Please copy, exactly as they appear below, the lines from the one containing "then choose **Open**." through the one containing "then choose **New**.".

== DATA EXTRACT ==

<<<<

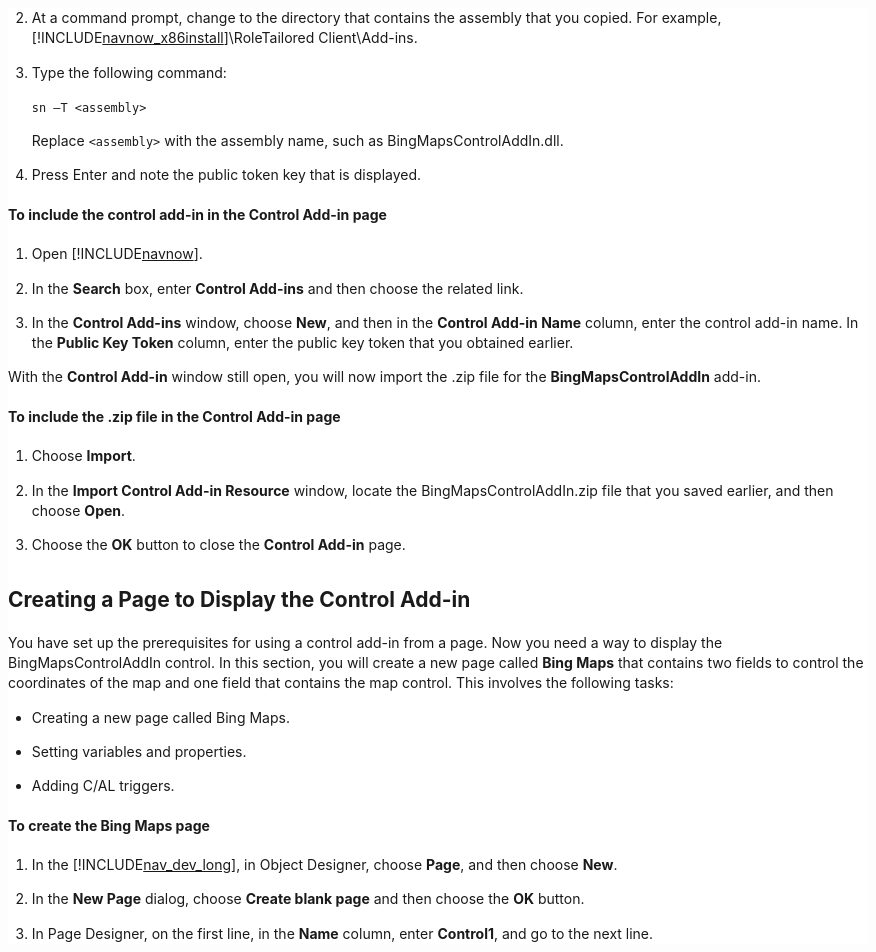 2.  At a command prompt, change to the directory that contains the assembly that you copied. For example, [!INCLUDE[navnow_x86install](includes/navnow_x86install_md.md)]\\RoleTailored Client\\Add-ins.  

3.  Type the following command:

    ```
    sn –T <assembly>
    ```  

    Replace `<assembly>` with the assembly name, such as BingMapsControlAddIn.dll.  

4.  Press Enter and note the public token key that is displayed.  

#### To include the control add-in in the Control Add-in page  

1.  Open [!INCLUDE[navnow](includes/navnow_md.md)].  

2.  In the **Search** box, enter **Control Add-ins** and then choose the related link.  

3.  In the **Control Add-ins** window, choose **New**, and then in the **Control Add-in Name** column, enter the control add-in name. In the **Public Key Token** column, enter the public key token that you obtained earlier.  

 With the **Control Add-in** window still open, you will now import the .zip file for the **BingMapsControlAddIn** add-in.  

#### To include the .zip file in the Control Add-in page  

1.  Choose **Import**.  

2.  In the **Import Control Add-in Resource** window, locate the BingMapsControlAddIn.zip file that you saved earlier, and then choose **Open**.  

3.  Choose the **OK** button to close the **Control Add-in** page.  

## Creating a Page to Display the Control Add-in  
You have set up the prerequisites for using a control add-in from a page. Now you need a way to display the BingMapsControlAddIn control. In this section, you will create a new page called **Bing Maps** that contains two fields to control the coordinates of the map and one field that contains the map control. This involves the following tasks:  

-   Creating a new page called Bing Maps.  

-   Setting variables and properties.  

-   Adding C/AL triggers.  

#### To create the Bing Maps page  

1.  In the [!INCLUDE[nav_dev_long](includes/nav_dev_long_md.md)], in Object Designer, choose **Page**, and then choose **New**.  

2.  In the **New Page** dialog, choose **Create blank page** and then choose the **OK** button.  

3.  In Page Designer, on the first line, in the **Name** column, enter **Control1**, and go to the next line.  
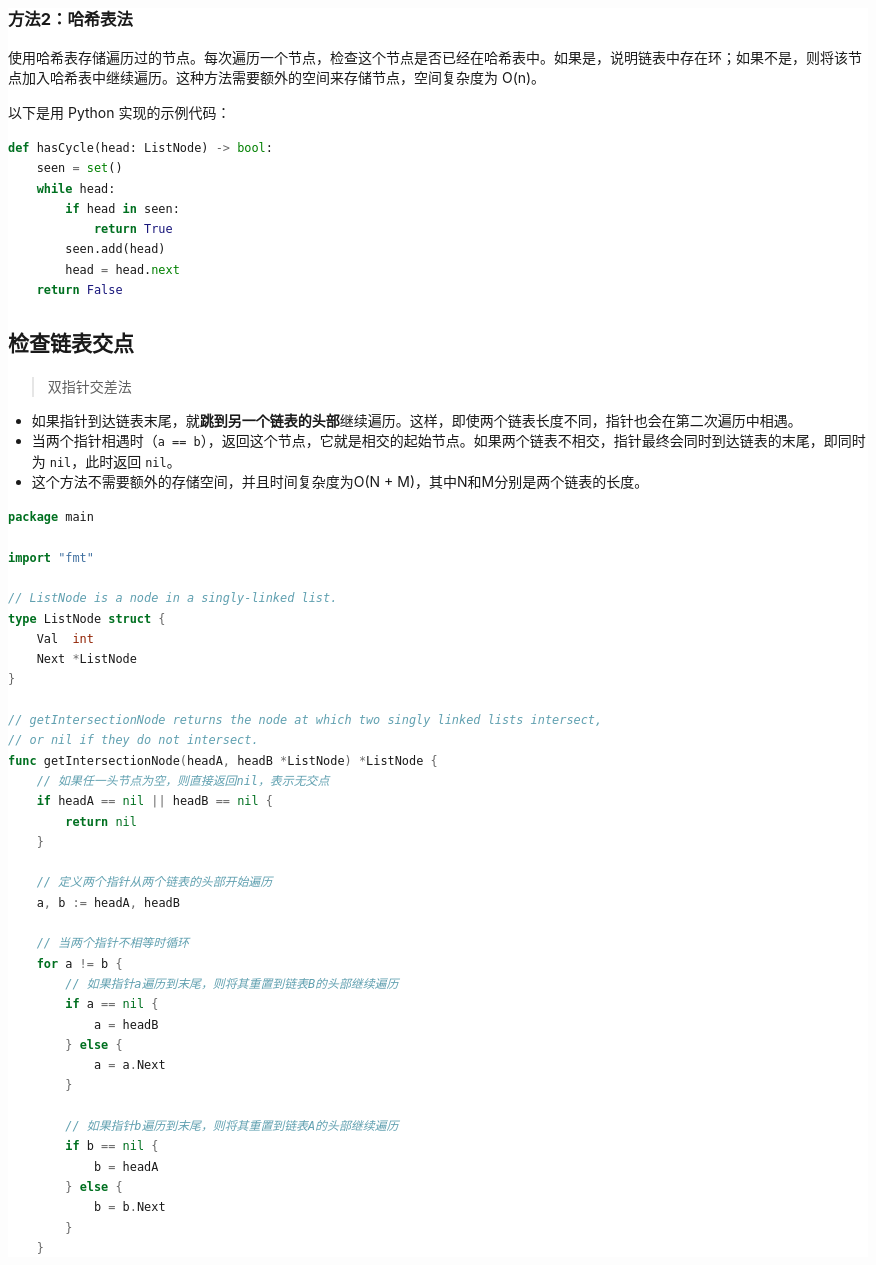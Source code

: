 ### 方法2：哈希表法

使用哈希表存储遍历过的节点。每次遍历一个节点，检查这个节点是否已经在哈希表中。如果是，说明链表中存在环；如果不是，则将该节点加入哈希表中继续遍历。这种方法需要额外的空间来存储节点，空间复杂度为 O(n)。

以下是用 Python 实现的示例代码：
```python
def hasCycle(head: ListNode) -> bool:
    seen = set()
    while head:
        if head in seen:
            return True
        seen.add(head)
        head = head.next
    return False
```





## 检查链表交点

> 双指针交差法

- 如果指针到达链表末尾，就**跳到另一个链表的头部**继续遍历。这样，即使两个链表长度不同，指针也会在第二次遍历中相遇。
- 当两个指针相遇时（`a == b`），返回这个节点，它就是相交的起始节点。如果两个链表不相交，指针最终会同时到达链表的末尾，即同时为 `nil`，此时返回 `nil`。
- 这个方法不需要额外的存储空间，并且时间复杂度为O(N + M)，其中N和M分别是两个链表的长度。

```go
package main

import "fmt"

// ListNode is a node in a singly-linked list.
type ListNode struct {
    Val  int
    Next *ListNode
}

// getIntersectionNode returns the node at which two singly linked lists intersect,
// or nil if they do not intersect.
func getIntersectionNode(headA, headB *ListNode) *ListNode {
    // 如果任一头节点为空，则直接返回nil，表示无交点
    if headA == nil || headB == nil {
        return nil
    }

    // 定义两个指针从两个链表的头部开始遍历
    a, b := headA, headB

    // 当两个指针不相等时循环
    for a != b {
        // 如果指针a遍历到末尾，则将其重置到链表B的头部继续遍历
        if a == nil {
            a = headB
        } else {
            a = a.Next
        }

        // 如果指针b遍历到末尾，则将其重置到链表A的头部继续遍历
        if b == nil {
            b = headA
        } else {
            b = b.Next
        }
    }
```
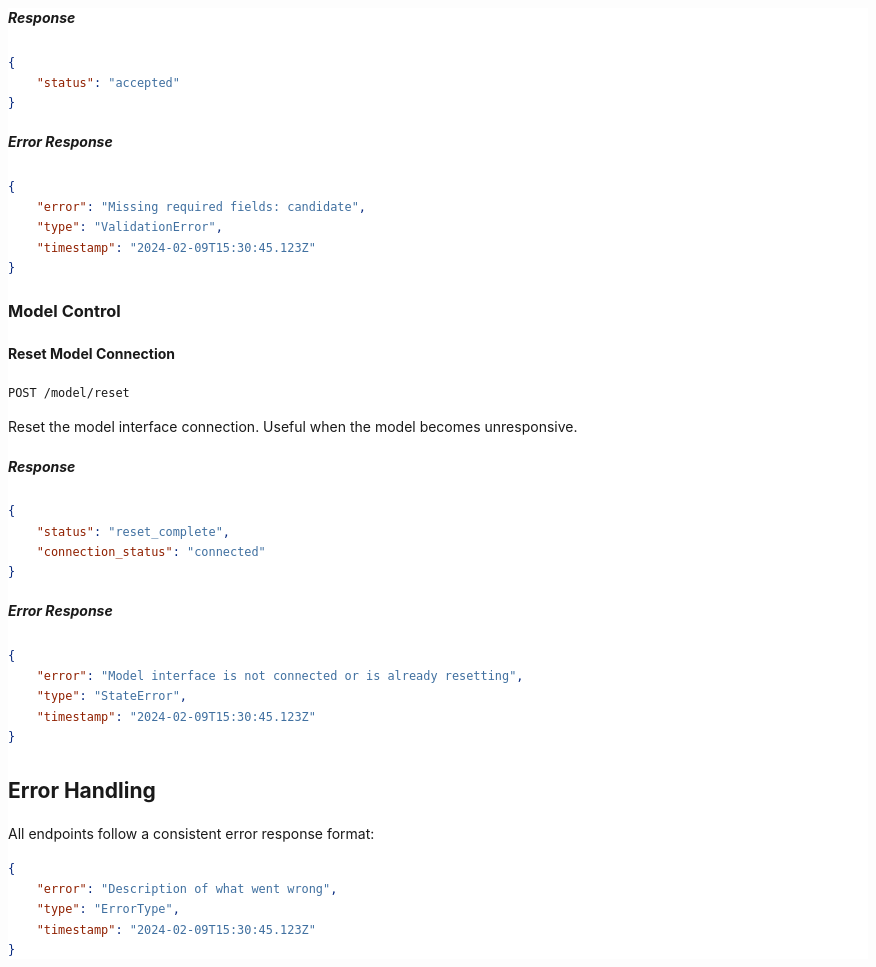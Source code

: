 ##### Response

```json
{
    "status": "accepted"
}
```

##### Error Response

```json
{
    "error": "Missing required fields: candidate",
    "type": "ValidationError",
    "timestamp": "2024-02-09T15:30:45.123Z"
}
```

### Model Control

#### Reset Model Connection

```http
POST /model/reset
```

Reset the model interface connection. Useful when the model becomes unresponsive.

##### Response

```json
{
    "status": "reset_complete",
    "connection_status": "connected"
}
```

##### Error Response

```json
{
    "error": "Model interface is not connected or is already resetting",
    "type": "StateError",
    "timestamp": "2024-02-09T15:30:45.123Z"
}
```

## Error Handling

All endpoints follow a consistent error response format:

```json
{
    "error": "Description of what went wrong",
    "type": "ErrorType",
    "timestamp": "2024-02-09T15:30:45.123Z"
}
```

>>>>

== EXERCISE OUTPUT ==
2.  In the **Import Control Add-in Resource** window, locate the BingMapsControlAddIn.zip file that you saved earlier, and then choose **Open**.  

3.  Choose the **OK** button to close the **Control Add-in** page.  

## Creating a Page to Display the Control Add-in  
You have set up the prerequisites for using a control add-in from a page. Now you need a way to display the BingMapsControlAddIn control. In this section, you will create a new page called **Bing Maps** that contains two fields to control the coordinates of the map and one field that contains the map control. This involves the following tasks:  

-   Creating a new page called Bing Maps.  

-   Setting variables and properties.  

-   Adding C/AL triggers.  

#### To create the Bing Maps page  

1.  In the [!INCLUDE[nav_dev_long](includes/nav_dev_long_md.md)], in Object Designer, choose **Page**, and then choose **New**.  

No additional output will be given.